DATA Start Marker
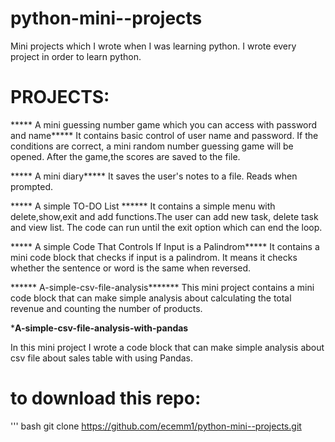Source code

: # python-mini--projects
Mini projects which I wrote when I was learning python.
I wrote every project in order to learn python.
# PROJECTS:
***** A mini guessing number game which you can access with password and name*****
It contains basic control of user name and password. If the conditions are correct, a mini random number guessing game will be opened.
After the game,the scores are saved to the file.

***** A mini diary*****
It saves the user's notes to a file. Reads when prompted.

***** A simple TO-DO List ******
It contains a simple menu with delete,show,exit and add functions.The user can add new task, delete task and view list. The code can run until
the exit option which can end the loop.

***** A simple Code That Controls If Input is a Palindrom*****
It contains a mini code block that checks if input is a palindrom. It means it checks whether the sentence or word is the same when reversed. 

****** A-simple-csv-file-analysis*******
This mini project contains a mini code block that can make simple analysis about calculating the total revenue and counting the number of products.

*****A-simple-csv-file-analysis-with-pandas****

In this mini project I wrote a code block that can make simple analysis about csv file about sales table with using Pandas.








# to download this repo:
''' bash 
git clone
https://github.com/ecemm1/python-mini--projects.git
DATA End Marker
# [DIRECTIONS]
A single number is required: the count of lines in the data above that include the word "simple".

# [TASK SOLUTION]
7